In the previous exercises we learned methods for recording and generating voltage signals. Here we will investigate methods of signal processing and analysis and issues that influence the quality of recorded signals.

Concepts

 Resolution in analog-to-digital conversion

 Fourier-transform based frequency analysis and aliasing

 Noise characterization, wiring considerations to minimize noise, common mode rejection

 Digital and analog filtering

Background Reading

 "NI USB-6212 Device Specifications.pdf", "NI DAQ Specifications Glossary.pdf", "DAQ M Series User Manual.pdf" (note useful glossary at end of manual)

 "Wiring and Noise Considerations.pdf" and "Labview Analysis Concepts Guide.pdf"

►► Exercise 1: Measurement Resolution in Analog-to-Digital Conversion  Write a Labview program using DAQ assistant to do continuous buffered

acquisition at 250 kHz (or the fastest possible) and plot the data on a graph once per second for 10 seconds (for loop).
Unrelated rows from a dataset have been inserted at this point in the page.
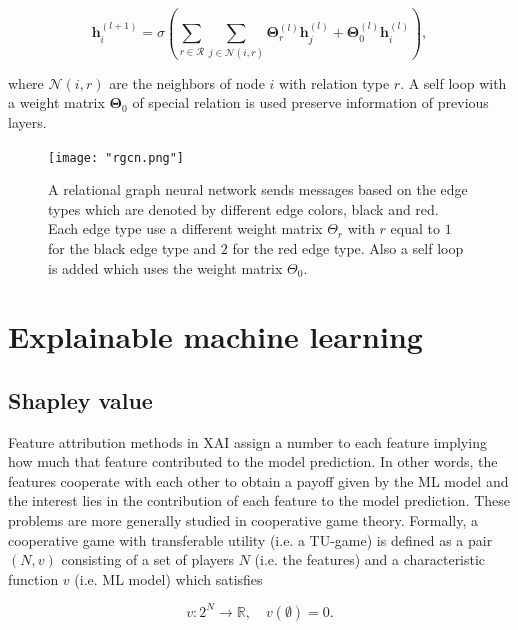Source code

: \begin{equation}
	\pmb{h}^{(l+1)}_i = \sigma \left( \sum_{r \in \mathcal{R}} \sum_{j \in \mathcal{N}(i, r)} \pmb{\Theta}^{(l)}_r \pmb{h}^{(l)}_j
	+ \pmb{\Theta}^{(l)}_0 \pmb{h}^{(l)}_i \right),
\end{equation}


where $\mathcal{N}(i, r)$ are the neighbors of node $i$ with relation type $r$.
A self loop with a weight matrix $\pmb{\Theta}_0$ of special relation
is used preserve information of previous layers.

\begin{figure}[h]
    \centering 
    \texttt{[image: "rgcn.png"]}
    \caption{A relational graph neural network sends messages based on the edge 
    types which are denoted by different edge colors, black and red. Each edge 
    type use a different weight matrix $\Theta_r$ with $r$ equal to $1$ for the black 
    edge type and $2$ for the red edge type. Also a self loop is added which uses 
    the weight matrix $\Theta_0$.}
    \label{fig:rgcn}
\end{figure}


\section{Explainable machine learning}


\subsection{Shapley value}
\label{subsec:shapley_value}

Feature attribution methods in XAI assign a number to each feature implying how
much that feature contributed to the model prediction.\cite{merrick2020explanation}
In other words, the features cooperate with each other to obtain a payoff given
by the ML model and the interest lies in the contribution of each feature to the
model prediction. These problems are more generally studied in cooperative game
theory.\cite{branzei2008models} Formally, a cooperative game with transferable utility (i.e. a TU-game) is
defined as a pair $(N, v)$ consisting of a set of players $N$ (i.e. the features)
and a characteristic function $v$ (i.e. ML model) which satisfies\cite{zhang2022gstarx}


\begin{equation}
	v: 2^N \rightarrow \mathbb{R}, \quad v\left(\emptyset\right) = 0.
\end{equation}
Show the instructor or TA that your program works

 Generate a ~1 Hz sine wave with amplitude ~1 V from the bench function generator and record it with the DAQ input range set to -10 to 10 volts.

 Configure the plot so that it shows the individual data points by right clicking the graph label "voltage" in the upper right corner of the plot and choose a plot type with points.

 Zoom in on the graph to look at the individual points by right clicking the graph and select "Visible Items > Graph Palette". This shows a "magnifying glass" tool next to the graph window. Click this and draw a rectangle on the graph to zoom in. You can zoom out by clicking that option in the tool palette.

 Change the formatting of the numbers on the axes by right clicking on them. It is often convenient to use "scientific" formatting with four digits of precision.

Questions to Investigate

a) What is the specified resolution (smallest resolvable voltage change) of the NI USB-6212 card? What do you experimentally determine to be the resolution? Determine this by looking at a zoomed-in plot of the recorded data points to examine what is the smallest voltage change recorded. Include this plot in your report.

b) Does this resolution change if you reduce the analog input range to -5 to 5 volts. Include results and answers in your lab report.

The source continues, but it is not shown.